Chris Murphy <lists@xxxxxxxxxxxxxxxxx> · Wed, 18 Feb 2015 23:12:37 -0700

On Wed, Feb 18, 2015 at 4:04 AM, Chris <email.bug@xxxxxxxx> wrote:
>>
>
> Hello all,
>
> the discussion about SCTERC boils down to letting the drive attempt ERC a
> little more or less. For any given disk experience seems to tell the slight
> difference is, that if ERC is allowed longer you may see the first
> unrecoverable erros (UREs) just a little (maybe only a month) later.

>
> UREs are inevitable. Thus, if I run a filesystem on just a single drive it
> will get corrupted at some point, nothing to do about it.

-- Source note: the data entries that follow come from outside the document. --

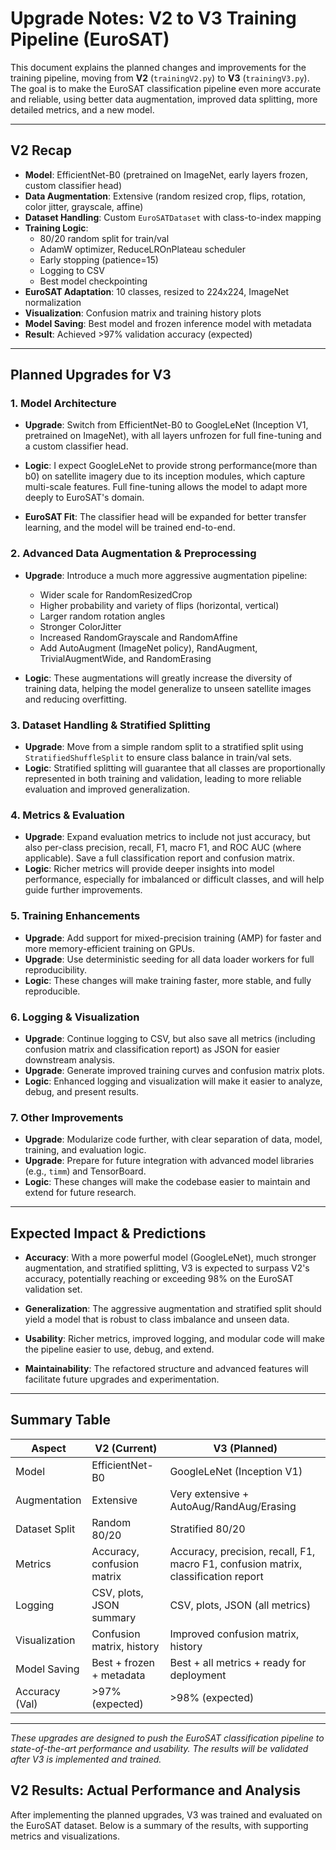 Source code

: # Upgrade Notes: V2 to V3 Training Pipeline (EuroSAT)

This document explains the planned changes and improvements for the training pipeline, moving from **V2** (`trainingV2.py`) to **V3** (`trainingV3.py`). The goal is to make the EuroSAT classification pipeline even more accurate and reliable, using better data augmentation, improved data splitting, more detailed metrics, and a new model. 

---

## V2 Recap

- **Model**: EfficientNet-B0 (pretrained on ImageNet, early layers frozen, custom classifier head)
- **Data Augmentation**: Extensive (random resized crop, flips, rotation, color jitter, grayscale, affine)
- **Dataset Handling**: Custom `EuroSATDataset` with class-to-index mapping
- **Training Logic**:
  - 80/20 random split for train/val
  - AdamW optimizer, ReduceLROnPlateau scheduler
  - Early stopping (patience=15)
  - Logging to CSV
  - Best model checkpointing
- **EuroSAT Adaptation**: 10 classes, resized to 224x224, ImageNet normalization
- **Visualization**: Confusion matrix and training history plots
- **Model Saving**: Best model and frozen inference model with metadata
- **Result**: Achieved >97% validation accuracy (expected)

---

## Planned Upgrades for V3

### 1. **Model Architecture**

- **Upgrade**: Switch from EfficientNet-B0 to GoogleLeNet (Inception V1, pretrained on ImageNet), with all layers unfrozen for full fine-tuning and a custom classifier head.

- **Logic**: I expect GoogleLeNet to provide strong performance(more than b0) on satellite imagery due to its inception modules, which capture multi-scale features. Full fine-tuning allows the model to adapt more deeply to EuroSAT's domain.

- **EuroSAT Fit**: The classifier head will be expanded for better transfer learning, and the model will be trained end-to-end.

### 2. **Advanced Data Augmentation & Preprocessing**

- **Upgrade**: Introduce a much more aggressive augmentation pipeline:

  - Wider scale for RandomResizedCrop
  - Higher probability and variety of flips (horizontal, vertical)
  - Larger random rotation angles
  - Stronger ColorJitter
  - Increased RandomGrayscale and RandomAffine
  - Add AutoAugment (ImageNet policy), RandAugment, TrivialAugmentWide, and RandomErasing

- **Logic**: These augmentations will greatly increase the diversity of training data, helping the model generalize to unseen satellite images and reducing overfitting.

### 3. **Dataset Handling & Stratified Splitting**

- **Upgrade**: Move from a simple random split to a stratified split using `StratifiedShuffleSplit` to ensure class balance in train/val sets.
- **Logic**: Stratified splitting will guarantee that all classes are proportionally represented in both training and validation, leading to more reliable evaluation and improved generalization.

### 4. **Metrics & Evaluation**

- **Upgrade**: Expand evaluation metrics to include not just accuracy, but also per-class precision, recall, F1, macro F1, and ROC AUC (where applicable). Save a full classification report and confusion matrix.
- **Logic**: Richer metrics will provide deeper insights into model performance, especially for imbalanced or difficult classes, and will help guide further improvements.

### 5. **Training Enhancements**

- **Upgrade**: Add support for mixed-precision training (AMP) for faster and more memory-efficient training on GPUs.
- **Upgrade**: Use deterministic seeding for all data loader workers for full reproducibility.
- **Logic**: These changes will make training faster, more stable, and fully reproducible.

### 6. **Logging & Visualization**

- **Upgrade**: Continue logging to CSV, but also save all metrics (including confusion matrix and classification report) as JSON for easier downstream analysis.
- **Upgrade**: Generate improved training curves and confusion matrix plots.
- **Logic**: Enhanced logging and visualization will make it easier to analyze, debug, and present results.

### 7. **Other Improvements**

- **Upgrade**: Modularize code further, with clear separation of data, model, training, and evaluation logic.
- **Upgrade**: Prepare for future integration with advanced model libraries (e.g., `timm`) and TensorBoard.
- **Logic**: These changes will make the codebase easier to maintain and extend for future research.

---

## Expected Impact & Predictions

- **Accuracy**: With a more powerful model (GoogleLeNet), much stronger augmentation, and stratified splitting, V3 is expected to surpass V2's accuracy, potentially reaching or exceeding 98% on the EuroSAT validation set.

- **Generalization**: The aggressive augmentation and stratified split should yield a model that is robust to class imbalance and unseen data.

- **Usability**: Richer metrics, improved logging, and modular code will make the pipeline easier to use, debug, and extend.

- **Maintainability**: The refactored structure and advanced features will facilitate future upgrades and experimentation.

---

## Summary Table

| Aspect                | V2 (Current)               | V3 (Planned)                |
|-----------------------|----------------------------|-----------------------------|
| Model                 | EfficientNet-B0            | GoogleLeNet (Inception V1)  |
| Augmentation          | Extensive                  | Very extensive + AutoAug/RandAug/Erasing |
| Dataset Split         | Random 80/20               | Stratified 80/20            |
| Metrics               | Accuracy, confusion matrix | Accuracy, precision, recall, F1, macro F1, confusion matrix, classification report |
| Logging               | CSV, plots, JSON summary   | CSV, plots, JSON (all metrics) |
| Visualization         | Confusion matrix, history  | Improved confusion matrix, history |
| Model Saving          | Best + frozen + metadata   | Best + all metrics + ready for deployment |
| Accuracy (Val)        | >97% (expected)            | >98% (expected)             |

---

*These upgrades are designed to push the EuroSAT classification pipeline to state-of-the-art performance and usability. The results will be validated after V3 is implemented and trained.*

## V2 Results: Actual Performance and Analysis

After implementing the planned upgrades, V3 was trained and evaluated on the EuroSAT dataset. Below is a summary of the results, with supporting metrics and visualizations.
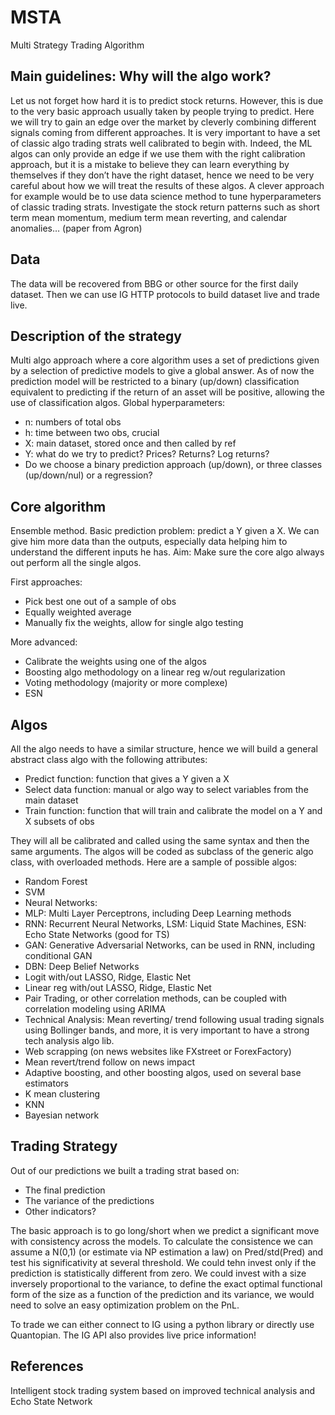 # MSTA
Multi Strategy Trading Algorithm

## Main guidelines: Why will the algo work?

Let us not forget how hard it is to predict stock returns. However, this is due to the very basic approach usually taken by people trying to predict. Here we will try to gain an edge over the market by cleverly combining different signals coming from different approaches. It is very important to have a set of classic algo trading strats well calibrated to begin with. Indeed, the ML algos can only provide an edge if we use them with the right calibration approach, but it is a mistake to believe they can learn everything by themselves if they don’t have the right dataset, hence we need to be very careful about how we will treat the results of these algos. A clever approach for example would be to use data science method to tune hyperparameters of classic trading strats. 
Investigate the stock return patterns such as short term mean momentum, medium term mean reverting, and calendar anomalies… (paper from Agron)

## Data

The data will be recovered from BBG or other source for the first daily dataset. Then we can use IG HTTP protocols to build dataset live and trade live.

## Description of the strategy

Multi algo approach where a core algorithm uses a set of predictions given by a selection of predictive models to give a global answer. As of now the prediction model will be restricted to a binary (up/down) classification equivalent to predicting if the return of an asset will be positive, allowing the use of classification algos.
Global hyperparameters:
*	n: numbers of total obs
*	h: time between two obs, crucial
*	X: main dataset, stored once and then called by ref
*	Y: what do we try to predict? Prices? Returns? Log returns?
*	Do we choose a binary prediction approach (up/down), or three classes (up/down/nul) or a regression?

## Core algorithm

Ensemble method.
Basic prediction problem: predict a Y given a X.
We can give him more data than the outputs, especially data helping him to understand the different inputs he has.
Aim: Make sure the core algo always out perform all the single algos.

First approaches:
*	Pick best one out of a sample of obs
*	Equally weighted average
*	Manually fix the weights, allow for single algo testing

More advanced:
*	Calibrate the weights using one of the algos
*	Boosting algo methodology on a linear reg w/out regularization
*	Voting methodology (majority or more complexe)
* ESN

## Algos

All the algo needs to have a similar structure, hence we will build a general abstract class algo with the following attributes:
*	Predict function: function that gives a Y given a X
*	Select data function: manual or algo way to select variables from the main dataset
*	Train function: function that will train and calibrate the model on a Y and X subsets of obs

They will all be calibrated and called using the same syntax and then the same arguments.
The algos will be coded as subclass of the generic algo class, with overloaded methods. Here are a sample of possible algos:
*	Random Forest
*	SVM
*	Neural Networks:
  *	MLP: Multi Layer Perceptrons, including Deep Learning methods
  *	RNN: Recurrent Neural Networks, LSM: Liquid State Machines, ESN: Echo State Networks (good for TS)
  *	GAN: Generative Adversarial Networks, can be used in RNN, including conditional GAN
  *	DBN: Deep Belief Networks
*	Logit with/out LASSO, Ridge, Elastic Net
*	Linear reg with/out LASSO, Ridge, Elastic Net
*	Pair Trading, or other correlation methods, can be coupled with correlation modeling using ARIMA
*	Technical Analysis: Mean reverting/ trend following usual trading signals using Bollinger bands, and more, it is very important to have a strong tech analysis algo lib.
*	Web scrapping (on news websites like FXstreet or ForexFactory)
*	Mean revert/trend follow on news impact
*	Adaptive boosting, and other boosting algos, used on several base estimators
*	K mean clustering
*	KNN
*	Bayesian network

## Trading Strategy

Out of our predictions we built a trading strat based on:
*	The final prediction
* The variance of the predictions
*	Other indicators?

The basic approach is to go long/short when we predict a significant move with consistency across the models. To calculate the consistence we can assume a N(0,1) (or estimate via NP estimation a law) on Pred/std(Pred) and test his significativity at several threshold. We could tehn invest only if the prediction is statistically different from zero. 
We could invest with a size inversely proportional to the variance, to define the exact optimal functional form of the size as a function of the prediction and its variance, we would need to solve an easy optimization problem on the PnL.

To trade we can either connect to IG using a python library or directly use Quantopian. The IG API also provides live price information!

## References

Intelligent stock trading system based on improved technical analysis and Echo State Network



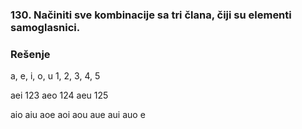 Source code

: ### 130. Načiniti sve kombinacije sa tri člana, čiji su elementi samoglasnici.

### Rešenje

a, e, i, o, u
1, 2, 3, 4, 5

aei 123
aeo 124
aeu 125

aio
aiu
aoe
aoi
aou
aue
aui
auo
e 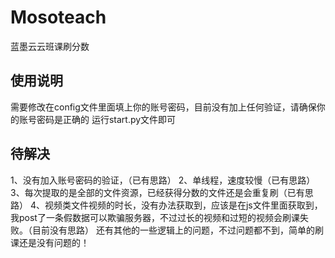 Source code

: # Mosoteach
蓝墨云云班课刷分数

## 使用说明

需要修改在config文件里面填上你的账号密码，目前没有加上任何验证，请确保你的账号密码是正确的
运行start.py文件即可

## 待解决

1、没有加入账号密码的验证，（已有思路）
2、单线程，速度较慢（已有思路）
3、每次提取的是全部的文件资源，已经获得分数的文件还是会重复刷（已有思路）
4、视频类文件视频的时长，没有办法获取到，应该是在js文件里面获取到，我post了一条假数据可以欺骗服务器，不过过长的视频和过短的视频会刷课失败。（目前没有思路）
还有其他的一些逻辑上的问题，不过问题都不到，简单的刷课还是没有问题的！ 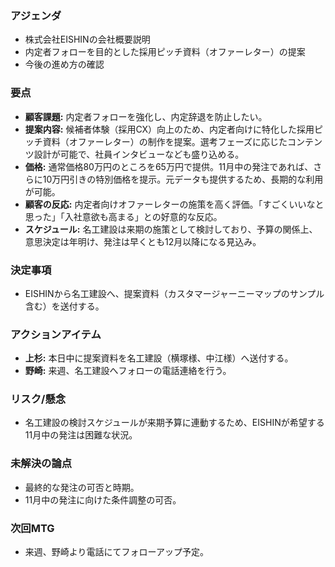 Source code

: ### アジェンダ
- 株式会社EISHINの会社概要説明
- 内定者フォローを目的とした採用ピッチ資料（オファーレター）の提案
- 今後の進め方の確認

### 要点
- **顧客課題:** 内定者フォローを強化し、内定辞退を防止したい。
- **提案内容:** 候補者体験（採用CX）向上のため、内定者向けに特化した採用ピッチ資料（オファーレター）の制作を提案。選考フェーズに応じたコンテンツ設計が可能で、社員インタビューなども盛り込める。
- **価格:** 通常価格80万円のところを65万円で提供。11月中の発注であれば、さらに10万円引きの特別価格を提示。元データも提供するため、長期的な利用が可能。
- **顧客の反応:** 内定者向けオファーレターの施策を高く評価。「すごくいいなと思った」「入社意欲も高まる」との好意的な反応。
- **スケジュール:** 名工建設は来期の施策として検討しており、予算の関係上、意思決定は年明け、発注は早くとも12月以降になる見込み。

### 決定事項
- EISHINから名工建設へ、提案資料（カスタマージャーニーマップのサンプル含む）を送付する。

### アクションアイテム
- **上杉:** 本日中に提案資料を名工建設（横塚様、中江様）へ送付する。
- **野崎:** 来週、名工建設へフォローの電話連絡を行う。

### リスク/懸念
- 名工建設の検討スケジュールが来期予算に連動するため、EISHINが希望する11月中の発注は困難な状況。

### 未解決の論点
- 最終的な発注の可否と時期。
- 11月中の発注に向けた条件調整の可否。

### 次回MTG
- 来週、野崎より電話にてフォローアップ予定。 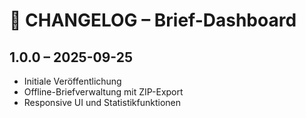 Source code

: # 📑 CHANGELOG – Brief-Dashboard
## 1.0.0 – 2025-09-25
- Initiale Veröffentlichung
- Offline-Briefverwaltung mit ZIP-Export
- Responsive UI und Statistikfunktionen
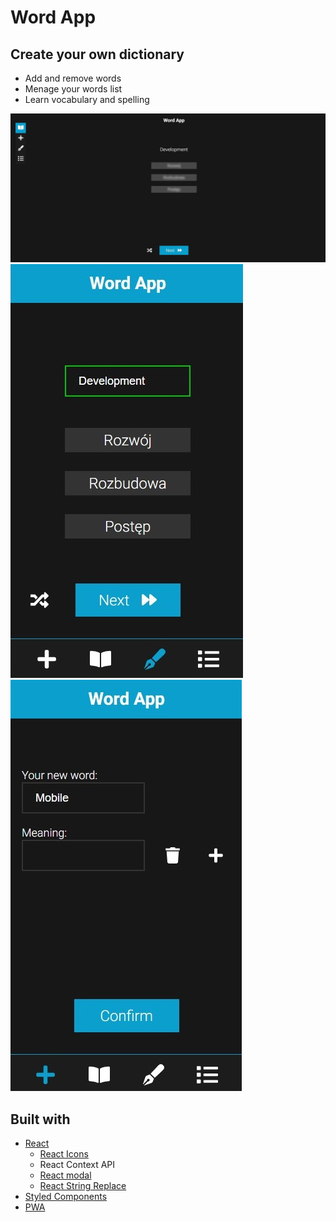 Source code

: # Word App

## Create your own dictionary

- Add and remove words
- Menage your words list
- Learn vocabulary and spelling

![Desktop view](./readmeImg/desktop.jpg)
![Mobile View](./readmeImg/mobile.jpg)
![Mobile View2](./readmeImg/mobile1.jpg)

## Built with

- [React](https://reactjs.org/)
  - [React Icons](https://react-icons.github.io/react-icons)
  - React Context API
  - [React modal](https://www.npmjs.com/package/react-modal)
  - [React String Replace](https://github.com/iansinnott/react-string-replace)
- [Styled Components](https://styled-components.com/)
- [PWA](https://web.dev/progressive-web-apps/)
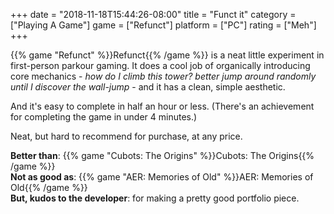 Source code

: +++
date = "2018-11-18T15:44:26-08:00"
title = "Funct it"
category = ["Playing A Game"]
game = ["Refunct"]
platform = ["PC"]
rating = ["Meh"]
+++

{{% game "Refunct" %}}Refunct{{% /game %}} is a neat little experiment in first-person parkour gaming.  It does a cool job of organically introducing core mechanics - <i>how do I climb this tower? better jump around randomly until I discover the wall-jump</i> - and it has a clean, simple aesthetic.

And it's easy to complete in half an hour or less.  (There's an achievement for completing the game in under 4 minutes.)

Neat, but hard to recommend for purchase, at any price.

<b>Better than</b>: {{% game "Cubots: The Origins" %}}Cubots: The Origins{{% /game %}}  
<b>Not as good as</b>: {{% game "AER: Memories of Old" %}}AER: Memories of Old{{% /game %}}  
<b>But, kudos to the developer</b>: for making a pretty good portfolio piece.
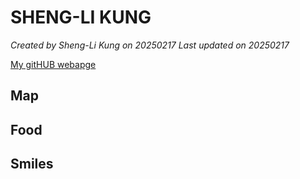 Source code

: # SHENG-LI KUNG 


*Created by Sheng-Li Kung on 20250217 Last updated on 20250217*

[My gitHUB webapge](https://github.com/stanKung) 


## Map

## Food


## Smiles 
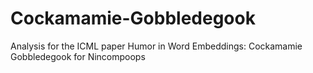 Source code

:# Cockamamie-Gobbledegook
Analysis for the ICML paper Humor in Word Embeddings: Cockamamie Gobbledegook for Nincompoops
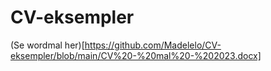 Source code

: # CV-eksempler

(Se wordmal her)[https://github.com/Madelelo/CV-eksempler/blob/main/CV%20-%20mal%20-%202023.docx]

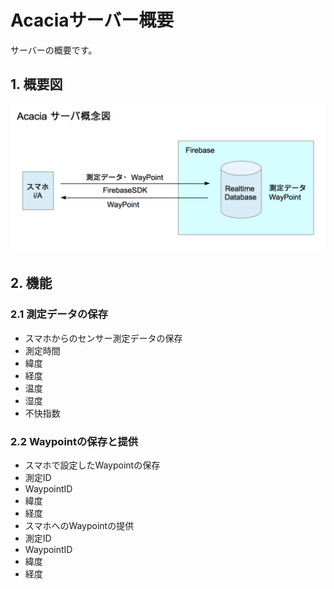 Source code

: # Acaciaサーバー概要
サーバーの概要です。

## 1. 概要図

![概要図](../Images/overview.png)


## 2. 機能
### 2.1 測定データの保存
 - スマホからのセンサー測定データの保存
  - 測定時間
  - 緯度
  - 経度
  - 温度
  - 湿度
  - 不快指数   

### 2.2 Waypointの保存と提供
 - スマホで設定したWaypointの保存
  - 測定ID
  - WaypointID
  - 緯度
  - 経度 
 - スマホへのWaypointの提供
  - 測定ID
  - WaypointID
  - 緯度
  - 経度 
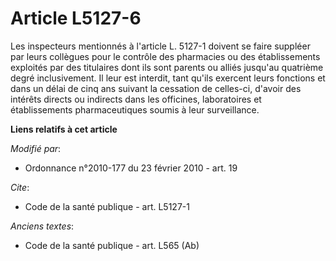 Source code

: # Article L5127-6

Les inspecteurs mentionnés à l'article L. 5127-1 doivent se faire suppléer par leurs collègues pour le contrôle des
pharmacies ou des établissements exploités par des titulaires dont ils sont parents ou alliés jusqu'au quatrième degré
inclusivement. Il leur est interdit, tant qu'ils exercent leurs fonctions et dans un délai de cinq ans suivant la cessation
de celles-ci, d'avoir des intérêts directs ou indirects dans les officines, laboratoires et établissements pharmaceutiques
soumis à leur surveillance.

**Liens relatifs à cet article**

_Modifié par_:

  - Ordonnance n°2010-177 du 23 février 2010 - art. 19

_Cite_:

  - Code de la santé publique - art. L5127-1

_Anciens textes_:

  - Code de la santé publique - art. L565 (Ab)
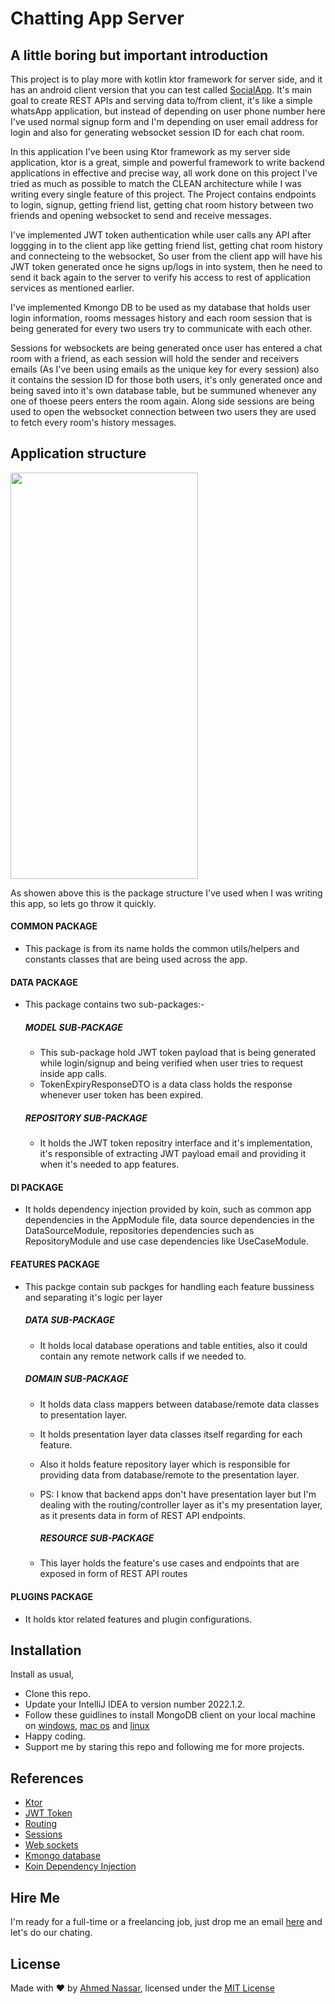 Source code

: # Chatting App Server

## A little boring but important introduction

This project is to play more with kotlin ktor framework for server side, and it has an android client version that you can test called [SocialApp](https://github.com/ranger163/ChattingApp).
It's main goal to create REST APIs and serving data to/from client, it's like a simple whatsApp application, but instead of depending on user phone number here I've used normal signup form
and I'm depending on user email address for login and also for generating websocket session ID for each chat room.

In this application I've been using Ktor framework as my server side application, ktor is a great, simple and powerful framework to write backend applications in effective and
precise way, all work done on this project I've tried as much as possible to match the CLEAN architecture while I was writing every single feature of this project. The Project
contains endpoints to login, signup, getting friend list, getting chat room history between two friends and opening websocket to send and receive messages.

I've implemented JWT token authentication while user calls any API after loggging in to the client app like getting friend list, getting chat room history and connecteing to 
the websocket, So user from the client app will have his JWT token generated once he signs up/logs in into system, then he need to send it back again to the server to verify his
access to rest of application services as mentioned earlier.

I've implemented Kmongo DB to be used as my database that holds user login information, rooms messages history and each room session that is being generated for every two
users try to communicate with each other.

Sessions for websockets are being generated once user has entered a chat room with a friend, as each session will hold the sender and receivers emails (As I've been using emails as the unique key for every session)
also it contains the session ID for those both users, it's only generated once and being saved into it's own database table, but be summuned whenever any one of thoese peers
enters the room again. Along side sessions are being used to open the websocket connection between two users they are used to fetch every room's history messages.

## Application structure

<img src="https://github.com/ranger163/social-app-server/blob/master/screenshots/package_structure.png" width="300" height="650">

As showen above this is the package structure I've used when I was writing this app, so lets go throw it quickly.

#### COMMON PACKAGE
- This package is from its name holds the common utils/helpers and constants classes that are being used across the app.

#### DATA PACKAGE
- This package contains two sub-packages:-
  
  ##### MODEL SUB-PACKAGE
  - This sub-package hold JWT token payload that is being generated while login/signup and being verified when user tries to request inside app calls.
  - TokenExpiryResponseDTO is a data class holds the response whenever user token has been expired.
  
  ##### REPOSITORY SUB-PACKAGE
  - It holds the JWT token repositry interface and it's implementation, it's responsible of extracting JWT payload email and providing it when it's needed to app features.

#### DI PACKAGE
- It holds dependency injection provided by koin, such as common app dependencies in the AppModule file, data source dependencies in the DataSourceModule,
  repositories dependencies such as RepositoryModule and use case dependencies like UseCaseModule.

#### FEATURES PACKAGE
- This packge contain sub packges for handling each feature bussiness and separating it's logic per layer

  ##### DATA SUB-PACKAGE
  - It holds local database operations and table entities, also it could contain any remote network calls if we needed to.

  ##### DOMAIN SUB-PACKAGE
  - It holds data class mappers between database/remote data classes to presentation layer.
  - It holds presentation layer data classes itself regarding for each feature.
  - Also it holds feature repository layer which is responsible for providing data from database/remote to the presentation layer.
  - PS: I know that backend apps don't have presentation layer but I'm dealing with the routing/controller layer as it's my presentation layer, as it presents
    data in form of REST API endpoints.
    
    ##### RESOURCE SUB-PACKAGE
   - This layer holds the feature's use cases and endpoints that are exposed in form of REST API routes
 
#### PLUGINS PACKAGE
- It holds ktor related features and plugin configurations. 

## Installation

Install as usual,
* Clone this repo.
* Update your IntelliJ IDEA to version number 2022.1.2.
* Follow these guidlines to install MongoDB client on your local machine on [windows](https://www.mongodb.com/docs/manual/tutorial/install-mongodb-on-windows),
[mac os](https://www.mongodb.com/docs/manual/tutorial/install-mongodb-on-os-x/) and [linux](https://www.mongodb.com/docs/manual/administration/install-on-linux/)
* Happy coding.
* Support me by staring this repo and following me for more projects.

## References

* [Ktor](https://ktor.io/docs/welcome.html)
* [JWT Token](https://ktor.io/docs/jwt.html#install)
* [Routing](https://ktor.io/docs/routing-in-ktor.html)
* [Sessions](https://ktor.io/docs/sessions.html)
* [Web sockets](https://ktor.io/docs/creating-web-socket-chat.html)
* [Kmongo database](https://litote.org/kmongo/)
* [Koin Dependency Injection](https://insert-koin.io)

## Hire Me
I'm ready for a full-time or a freelancing job, just drop me an email [here](https://www.inassar.me) and let's do our chating.

## License
Made with :heart: by [Ahmed Nassar](https://github.com/ranger163), licensed under the [MIT License](https://github.com/ranger163/social-app-server/blob/master/licence)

On a single randomly selective drive, I disagree. In aggregate, that's
true, eventually it will happen, you just won't know which drive or
when it'll happen. I have a number of 5+ year old drives that have
never reported a  URE. Meanwhile another drive has so many bad sectors
I only keep it around for abusive purposes.

>
> Wait, except..., use a redundant raid! And here it makes a lot of a
> difference that the drive's ERC actually terminates before the controller
> timeout, to not loose all your redundacy again and be in hight risk of UREs
> showing up during the re-sync.
>
> So for a proper comparison we need to look at the difference it makes in the
> usage scenarios (error delay vs. loosing redundant error resilence + URE
> triggering), not at the single recoverable/unrecoverable error incidence. It
> looks to me, that it makes a lot of a differnce to redundant raids and no
> qualitative difference to single disk filesystems.
>
> And we need to keep in mind that single disk filesystems do also depend on
> the disk to stop grinding away with ERC attempts before the controller
> timout. Otherwise disk reset may make the system clear buffers and loose
> open files? Without prolonging the linux default controller timout, SCTERC
> can prevent that where supported.

To get to one size fits all, where SCT ERC is disabled (consumer
drive), and the kernel command timer is increased accordingly, we
still need the delay reportable to user space. You can't have a by
default 2-3 minute showstopper without an explanation so that the user
can tune this back to 30 seconds or get rid of the drive or some other
mitigation. Otherwise this is a 2-3 minute silent failure. I know a
huge number of users who would assume this is a crash and force power
off the system.

The option where SCT ERC is configurable, you could also do this one
size fits all by setting this to say 50-70 deciseconds, and for read
failures to cause  recovery if raid1+ is used, or cause a read retry
if it's single, raid0, or linear. In other words, control the retries
in software for these drives.

>> I don't know if a udev rule can say "If the drive exclusively uses md,
>> lvm, btrfs, zfs raid1, 4+ or nested of those, and if the drive does
>> not support configurable SCT ERC, then change the kernel command timer
>> for those devices to ~120 seconds" then that might be a plausible
>> solution to use consumer drives the manufacturer rather explicitly
>> proscribes from use in raid...
>
> The script called by the udev rule could do that, but can be kept as simple
> as proposed, and can set SCTERC regardles, because setting SCTERC below the
> controller timout makes a qualitative difference in running the redundant
> arrays and a marginal difference in running non-redundant filesystems. (And
> nevertheless, set long controller timout for devices that don's support SCTERC.)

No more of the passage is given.